> _WHAT IS EXPECTED_
Repetition must be exact and must stop with the line bearing "- **Vendor Dependence:**". It begins at the first line of the records and includes no pictures.

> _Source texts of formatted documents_
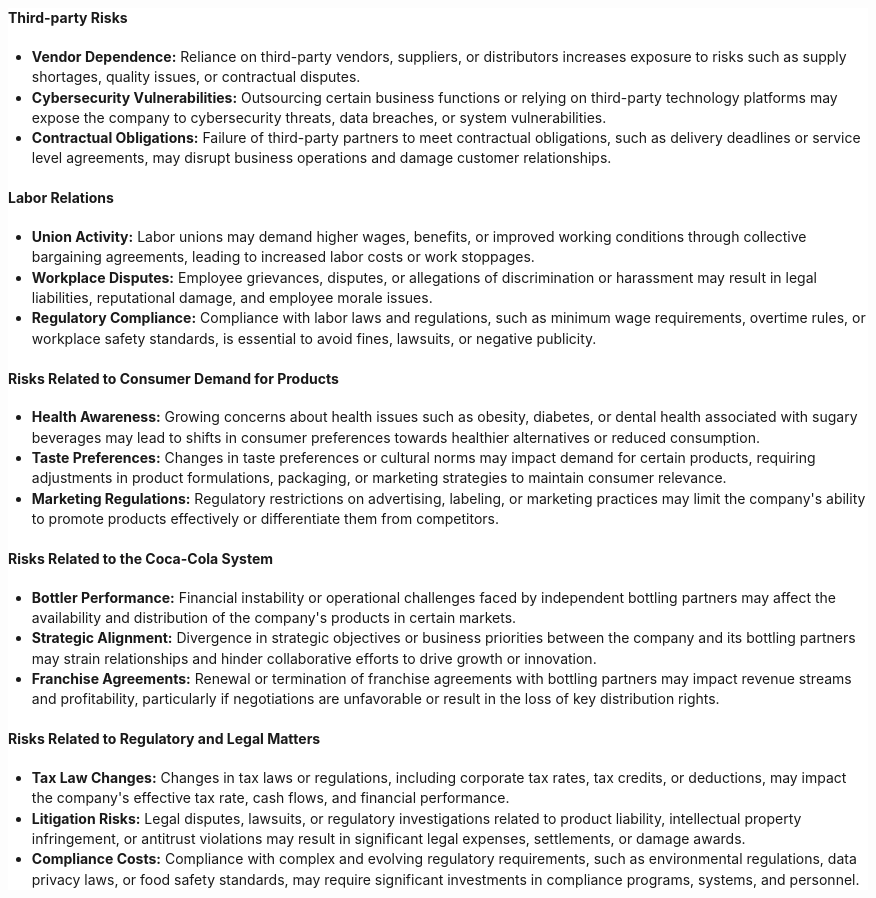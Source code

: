 #### Third-party Risks
- **Vendor Dependence:** Reliance on third-party vendors, suppliers, or distributors increases exposure to risks such as supply shortages, quality issues, or contractual disputes.
- **Cybersecurity Vulnerabilities:** Outsourcing certain business functions or relying on third-party technology platforms may expose the company to cybersecurity threats, data breaches, or system vulnerabilities.
- **Contractual Obligations:** Failure of third-party partners to meet contractual obligations, such as delivery deadlines or service level agreements, may disrupt business operations and damage customer relationships.

#### Labor Relations
- **Union Activity:** Labor unions may demand higher wages, benefits, or improved working conditions through collective bargaining agreements, leading to increased labor costs or work stoppages.
- **Workplace Disputes:** Employee grievances, disputes, or allegations of discrimination or harassment may result in legal liabilities, reputational damage, and employee morale issues.
- **Regulatory Compliance:** Compliance with labor laws and regulations, such as minimum wage requirements, overtime rules, or workplace safety standards, is essential to avoid fines, lawsuits, or negative publicity.

#### Risks Related to Consumer Demand for Products
- **Health Awareness:** Growing concerns about health issues such as obesity, diabetes, or dental health associated with sugary beverages may lead to shifts in consumer preferences towards healthier alternatives or reduced consumption.
- **Taste Preferences:** Changes in taste preferences or cultural norms may impact demand for certain products, requiring adjustments in product formulations, packaging, or marketing strategies to maintain consumer relevance.
- **Marketing Regulations:** Regulatory restrictions on advertising, labeling, or marketing practices may limit the company's ability to promote products effectively or differentiate them from competitors.

#### Risks Related to the Coca-Cola System
- **Bottler Performance:** Financial instability or operational challenges faced by independent bottling partners may affect the availability and distribution of the company's products in certain markets.
- **Strategic Alignment:** Divergence in strategic objectives or business priorities between the company and its bottling partners may strain relationships and hinder collaborative efforts to drive growth or innovation.
- **Franchise Agreements:** Renewal or termination of franchise agreements with bottling partners may impact revenue streams and profitability, particularly if negotiations are unfavorable or result in the loss of key distribution rights.

#### Risks Related to Regulatory and Legal Matters
- **Tax Law Changes:** Changes in tax laws or regulations, including corporate tax rates, tax credits, or deductions, may impact the company's effective tax rate, cash flows, and financial performance.
- **Litigation Risks:** Legal disputes, lawsuits, or regulatory investigations related to product liability, intellectual property infringement, or antitrust violations may result in significant legal expenses, settlements, or damage awards.
- **Compliance Costs:** Compliance with complex and evolving regulatory requirements, such as environmental regulations, data privacy laws, or food safety standards, may require significant investments in compliance programs, systems, and personnel.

> _RESPONSE BELOW_
Source code

: #### Third-party Risks
- **Vendor Dependence:** Reliance on third-party vendors, suppliers, or distributors increases exposure to risks such as supply shortages, quality issues, or contractual disputes.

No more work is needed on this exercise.